The asset sales will help Chief Executive Officer Johannes Teyssen cut debt and provide capital for expansion in emerging markets including Brazil and Turkey. Economic net debt fell to 35.9 billion euros as of Dec. 31 from 36.4 billion euros a year earlier, according to an earnings statement today. Net income was 2.22 billion euros last year compared with a 2.22 billion-euro net loss a year earlier,
European utilities are contending with weaker demand and a slower economic outlook ahead of Germany’s planned exit from nuclear energy by 2022. EON, which scrapped previous profit forecasts for 2013, plans to reduce capital spending and is selling assets to cut costs. The Dusseldorf-based utility is also studying whether to close unprofitable power plants.
EON may have to shut gas-fired stations in Germany unless policy makers offer support because they’re losing money, in part due to weak demand and high prices for the fuel, Teyssen said.
“The market for most gas-fired power plants is dead,” Ingo Becker, an analyst at Kepler Capital Markets, said by phone from Frankfurt. “They cannot operate profitably anymore. The question is whether Germany can do without gas-fired power plants. If not, there will have to be a political solution to guarantee the security of supply.”
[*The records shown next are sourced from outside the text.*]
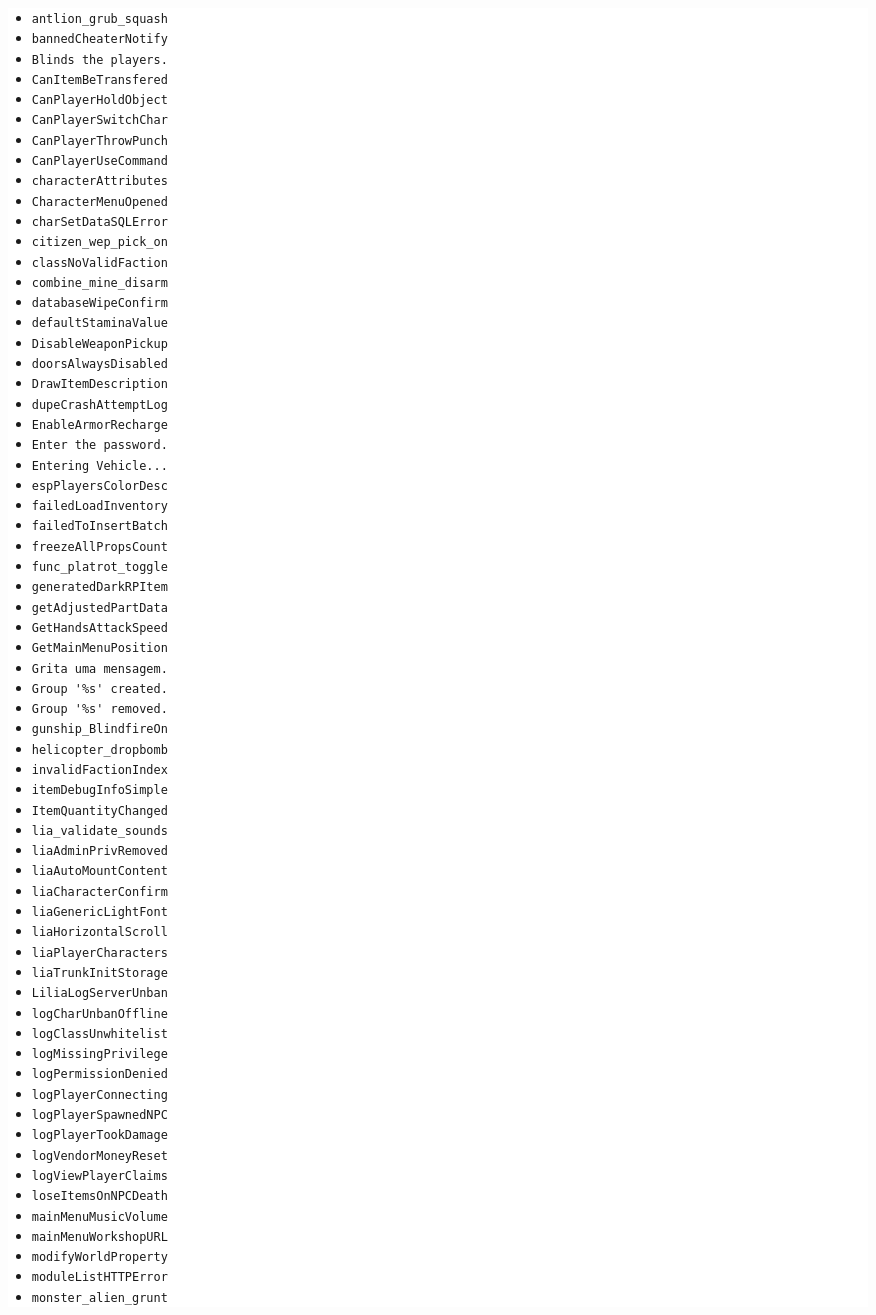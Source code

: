 - `antlion_grub_squash`
- `bannedCheaterNotify`
- `Blinds the players.`
- `CanItemBeTransfered`
- `CanPlayerHoldObject`
- `CanPlayerSwitchChar`
- `CanPlayerThrowPunch`
- `CanPlayerUseCommand`
- `characterAttributes`
- `CharacterMenuOpened`
- `charSetDataSQLError`
- `citizen_wep_pick_on`
- `classNoValidFaction`
- `combine_mine_disarm`
- `databaseWipeConfirm`
- `defaultStaminaValue`
- `DisableWeaponPickup`
- `doorsAlwaysDisabled`
- `DrawItemDescription`
- `dupeCrashAttemptLog`
- `EnableArmorRecharge`
- `Enter the password.`
- `Entering Vehicle...`
- `espPlayersColorDesc`
- `failedLoadInventory`
- `failedToInsertBatch`
- `freezeAllPropsCount`
- `func_platrot_toggle`
- `generatedDarkRPItem`
- `getAdjustedPartData`
- `GetHandsAttackSpeed`
- `GetMainMenuPosition`
- `Grita uma mensagem.`
- `Group '%s' created.`
- `Group '%s' removed.`
- `gunship_BlindfireOn`
- `helicopter_dropbomb`
- `invalidFactionIndex`
- `itemDebugInfoSimple`
- `ItemQuantityChanged`
- `lia_validate_sounds`
- `liaAdminPrivRemoved`
- `liaAutoMountContent`
- `liaCharacterConfirm`
- `liaGenericLightFont`
- `liaHorizontalScroll`
- `liaPlayerCharacters`
- `liaTrunkInitStorage`
- `LiliaLogServerUnban`
- `logCharUnbanOffline`
- `logClassUnwhitelist`
- `logMissingPrivilege`
- `logPermissionDenied`
- `logPlayerConnecting`
- `logPlayerSpawnedNPC`
- `logPlayerTookDamage`
- `logVendorMoneyReset`
- `logViewPlayerClaims`
- `loseItemsOnNPCDeath`
- `mainMenuMusicVolume`
- `mainMenuWorkshopURL`
- `modifyWorldProperty`
- `moduleListHTTPError`
- `monster_alien_grunt`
EON confirmed a forecast, made in January, that this year’s earnings before interest, tax, depreciation and amortization will be about 9.2 billion euros to 9.8 billion euros. That’s a drop from 10.8 billion euros in 2012.
“Our sales volume and earnings remain under pressure, especially in conventional power generation,” Teyssen said.
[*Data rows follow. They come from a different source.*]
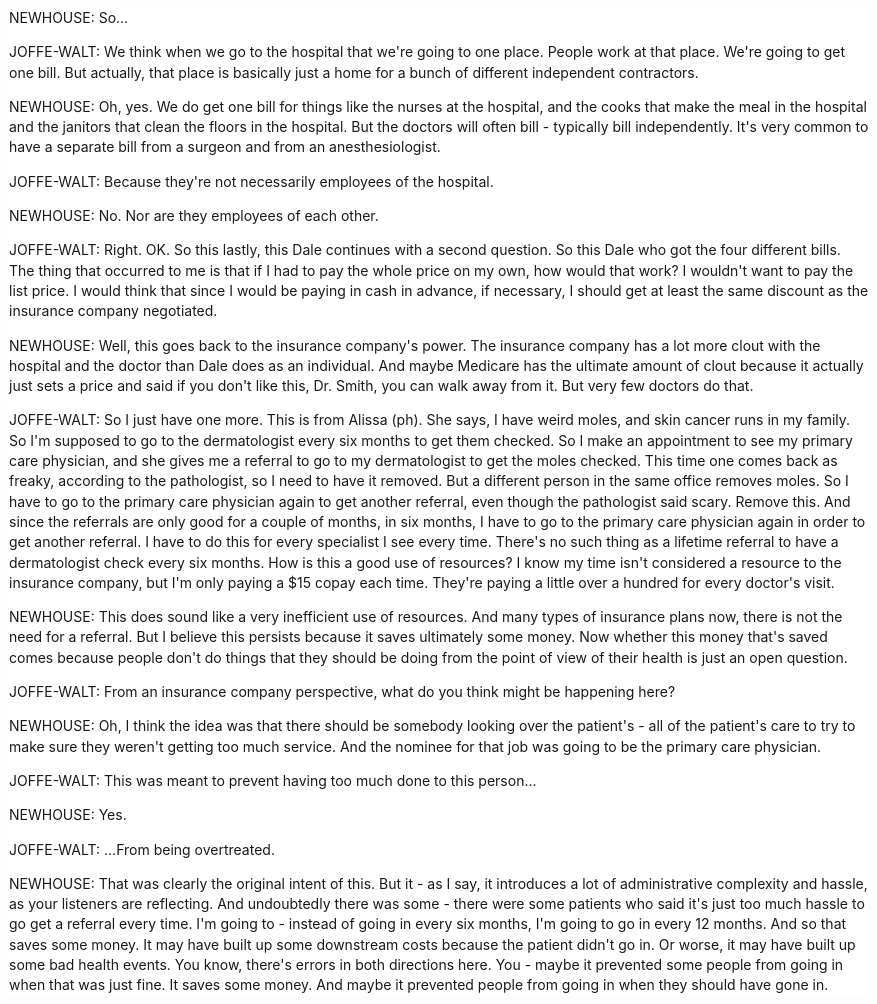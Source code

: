 NEWHOUSE: So...

JOFFE-WALT: We think when we go to the hospital that we're going to one place. People work at that place. We're going to get one bill. But actually, that place is basically just a home for a bunch of different independent contractors.

NEWHOUSE: Oh, yes. We do get one bill for things like the nurses at the hospital, and the cooks that make the meal in the hospital and the janitors that clean the floors in the hospital. But the doctors will often bill - typically bill independently. It's very common to have a separate bill from a surgeon and from an anesthesiologist.

JOFFE-WALT: Because they're not necessarily employees of the hospital.

NEWHOUSE: No. Nor are they employees of each other.

JOFFE-WALT: Right. OK. So this lastly, this Dale continues with a second question. So this Dale who got the four different bills. The thing that occurred to me is that if I had to pay the whole price on my own, how would that work? I wouldn't want to pay the list price. I would think that since I would be paying in cash in advance, if necessary, I should get at least the same discount as the insurance company negotiated.

NEWHOUSE: Well, this goes back to the insurance company's power. The insurance company has a lot more clout with the hospital and the doctor than Dale does as an individual. And maybe Medicare has the ultimate amount of clout because it actually just sets a price and said if you don't like this, Dr. Smith, you can walk away from it. But very few doctors do that.

JOFFE-WALT: So I just have one more. This is from Alissa (ph). She says, I have weird moles, and skin cancer runs in my family. So I'm supposed to go to the dermatologist every six months to get them checked. So I make an appointment to see my primary care physician, and she gives me a referral to go to my dermatologist to get the moles checked. This time one comes back as freaky, according to the pathologist, so I need to have it removed. But a different person in the same office removes moles. So I have to go to the primary care physician again to get another referral, even though the pathologist said scary. Remove this. And since the referrals are only good for a couple of months, in six months, I have to go to the primary care physician again in order to get another referral. I have to do this for every specialist I see every time. There's no such thing as a lifetime referral to have a dermatologist check every six months. How is this a good use of resources? I know my time isn't considered a resource to the insurance company, but I'm only paying a $15 copay each time. They're paying a little over a hundred for every doctor's visit.

NEWHOUSE: This does sound like a very inefficient use of resources. And many types of insurance plans now, there is not the need for a referral. But I believe this persists because it saves ultimately some money. Now whether this money that's saved comes because people don't do things that they should be doing from the point of view of their health is just an open question.

JOFFE-WALT: From an insurance company perspective, what do you think might be happening here?

NEWHOUSE: Oh, I think the idea was that there should be somebody looking over the patient's - all of the patient's care to try to make sure they weren't getting too much service. And the nominee for that job was going to be the primary care physician.

JOFFE-WALT: This was meant to prevent having too much done to this person...

NEWHOUSE: Yes.

JOFFE-WALT: ...From being overtreated.

NEWHOUSE: That was clearly the original intent of this. But it - as I say, it introduces a lot of administrative complexity and hassle, as your listeners are reflecting. And undoubtedly there was some - there were some patients who said it's just too much hassle to go get a referral every time. I'm going to - instead of going in every six months, I'm going to go in every 12 months. And so that saves some money. It may have built up some downstream costs because the patient didn't go in. Or worse, it may have built up some bad health events. You know, there's errors in both directions here. You - maybe it prevented some people from going in when that was just fine. It saves some money. And maybe it prevented people from going in when they should have gone in.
The shares closed down 0.2 percent to 13.01 euros in Frankfurt trading.
EON and the co-owners of Irsching 5 will decide by the end of March whether to shut the three-year-old gas-fired power plant, Teyssen said. “For us, a temporary shutdown is the only economically viable solution.” He expects “fair compensation” to continue operations.
EON will reduce its annual investments from 7 billion euros in 2012 to about 6 billion euros this year and to 4.5 billion euros in 2015, the company said today. It intends to sell its regional Mitte and Westfalen Weser units this year, Chief Financial Officer Marcus Schenck told reporters.
Schenck expects the completion of the Urenco sale next year, or possibly this year. “We are holding talks with interested parties,” he said.
Schenck didn’t rule out increasing EON’s 12 percent stake in MPX Energia SA, whose majority holder is Brazilian billionaire Eike Batista.
RWE AG, Germany’s second-largest utility, said last week it will sell its Dea oil and gas unit to cut capital spending after scrapping a target for asset disposals of 7 billion euros by the end of the year. The Essen-based company reported a 28 percent decline in 2012 net income to 1.31 billion euros.